Paper No. 16
Presentation Time: 9:00 AM-6:00 PM


STECKER, E.C. and TINDALL, Sarah, Department of Physical Sciences, Kutztown University, Kutztown, PA 19530,

Physical analog models show that structural geometry of fold-thrust belts is influenced by lateral and vertical differences in elastic mechanical layering that reflect facies changes in sedimentary strata. Three physical models were designed, each composed of horizontal layers of dry silica sand (σ0 ~102 Pa) and powdered kaolinite (σ0 ~104 Pa) with a total stratigraphic thickness of 5cm, representing approximately 5km of sedimentary rock. Half of each model provided a control composed entirely of layers of dry sand, while the other half consisted of kaolinite layers interspersed with layers of sand.

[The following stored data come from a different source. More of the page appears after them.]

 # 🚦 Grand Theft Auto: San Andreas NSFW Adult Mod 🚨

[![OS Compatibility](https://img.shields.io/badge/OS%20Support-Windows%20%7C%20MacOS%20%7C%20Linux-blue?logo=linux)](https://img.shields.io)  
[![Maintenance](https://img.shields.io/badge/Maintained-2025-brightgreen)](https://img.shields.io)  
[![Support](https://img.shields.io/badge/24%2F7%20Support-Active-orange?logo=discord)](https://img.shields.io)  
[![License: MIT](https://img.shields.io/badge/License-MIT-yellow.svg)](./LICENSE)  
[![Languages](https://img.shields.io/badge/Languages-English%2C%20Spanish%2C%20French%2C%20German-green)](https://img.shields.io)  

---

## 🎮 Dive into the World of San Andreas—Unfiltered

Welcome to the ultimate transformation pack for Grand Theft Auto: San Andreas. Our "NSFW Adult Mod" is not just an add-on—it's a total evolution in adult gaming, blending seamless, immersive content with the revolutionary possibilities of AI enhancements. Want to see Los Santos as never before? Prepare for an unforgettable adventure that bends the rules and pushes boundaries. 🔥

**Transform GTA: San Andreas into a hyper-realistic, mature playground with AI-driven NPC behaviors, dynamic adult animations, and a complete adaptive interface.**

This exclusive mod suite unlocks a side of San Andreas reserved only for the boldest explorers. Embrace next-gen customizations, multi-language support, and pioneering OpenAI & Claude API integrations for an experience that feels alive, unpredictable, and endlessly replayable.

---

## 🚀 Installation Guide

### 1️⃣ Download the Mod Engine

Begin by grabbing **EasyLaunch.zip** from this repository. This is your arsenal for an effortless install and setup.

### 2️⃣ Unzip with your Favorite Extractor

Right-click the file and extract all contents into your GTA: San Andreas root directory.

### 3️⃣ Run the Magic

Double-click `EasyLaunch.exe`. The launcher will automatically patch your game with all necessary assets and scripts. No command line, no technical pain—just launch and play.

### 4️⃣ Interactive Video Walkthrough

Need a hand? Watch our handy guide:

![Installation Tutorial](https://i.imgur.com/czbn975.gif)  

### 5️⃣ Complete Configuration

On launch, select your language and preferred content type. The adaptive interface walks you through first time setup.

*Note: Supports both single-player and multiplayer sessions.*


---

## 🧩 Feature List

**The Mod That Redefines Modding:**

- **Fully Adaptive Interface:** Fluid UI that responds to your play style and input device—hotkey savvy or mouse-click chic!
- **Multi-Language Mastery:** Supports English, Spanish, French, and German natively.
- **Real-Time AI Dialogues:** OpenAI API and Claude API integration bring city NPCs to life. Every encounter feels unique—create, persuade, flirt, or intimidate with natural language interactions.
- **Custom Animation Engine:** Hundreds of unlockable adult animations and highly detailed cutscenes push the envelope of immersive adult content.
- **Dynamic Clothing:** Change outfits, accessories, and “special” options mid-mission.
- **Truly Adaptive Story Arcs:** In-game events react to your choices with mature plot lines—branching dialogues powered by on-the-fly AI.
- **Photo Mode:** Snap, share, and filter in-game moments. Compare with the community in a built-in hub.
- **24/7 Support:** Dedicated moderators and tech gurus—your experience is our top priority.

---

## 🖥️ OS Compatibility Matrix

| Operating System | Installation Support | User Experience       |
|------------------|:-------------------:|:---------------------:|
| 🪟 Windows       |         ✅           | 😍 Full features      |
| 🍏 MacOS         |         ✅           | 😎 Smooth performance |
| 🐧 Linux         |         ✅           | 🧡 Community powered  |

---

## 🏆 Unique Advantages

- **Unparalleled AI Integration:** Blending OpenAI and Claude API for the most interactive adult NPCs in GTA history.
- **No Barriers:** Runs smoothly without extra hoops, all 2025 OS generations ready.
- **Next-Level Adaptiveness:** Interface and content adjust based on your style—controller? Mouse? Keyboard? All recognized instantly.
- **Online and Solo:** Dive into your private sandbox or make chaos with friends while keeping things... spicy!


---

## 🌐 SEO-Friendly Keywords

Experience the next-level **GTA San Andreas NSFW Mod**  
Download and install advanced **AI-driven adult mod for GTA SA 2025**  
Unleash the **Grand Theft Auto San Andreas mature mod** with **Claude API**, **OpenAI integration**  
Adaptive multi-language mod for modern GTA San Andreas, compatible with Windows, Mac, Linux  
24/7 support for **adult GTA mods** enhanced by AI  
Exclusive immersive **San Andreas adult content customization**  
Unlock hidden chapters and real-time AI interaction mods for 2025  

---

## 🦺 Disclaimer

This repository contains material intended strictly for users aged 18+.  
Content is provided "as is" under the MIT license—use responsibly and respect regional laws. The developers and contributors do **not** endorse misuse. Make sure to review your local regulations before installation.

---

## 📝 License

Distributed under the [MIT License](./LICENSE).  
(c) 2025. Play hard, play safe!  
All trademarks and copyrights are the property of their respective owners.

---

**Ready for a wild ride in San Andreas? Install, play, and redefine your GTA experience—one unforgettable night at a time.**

Models were constructed in a 60cm x 60cm compression box with one moving wall. Overlapping plastic sheets constituted the base of each model and acted as a detachment to localize deformation across the center of the box rather than along the moving wall. Each model experienced 8cm of horizontal shortening at a rate of 4cm/hr.

The resulting fold-thrust belt models reveal that the number of surface terraces, the width of individual surface terraces, and the width of the entire thrust belt depend on two factors: 1) proximity of kaolinite layers to the upper surface and 2) total thickness of kaolinite. Within each model, the sand control side possesses fewer faults and terraces than the side containing both sand and kaolinite. Models with thicker kaolinite strata develop more faults and surface terraces. Cross sections confirm that surface terraces correspond with thrust faults that propagate upward from the basal detachment. In each model, the lateral facies change from sand only to sand plus kaolinite marks the location of a distinct change in overall thrust belt width. These findings imply that the presence and amount of stronger elastic material, as well as its location in the stratigraphic section, affect structural development of fold-thrust belts. Results may be applicable to understanding the roots of orogenic curvature as found in the Pennsylvania salient of the Appalachian Mountains, or the development of surface terraces in active tectonic regions like Wheeler Ridge in the San Joaquin Valley, California.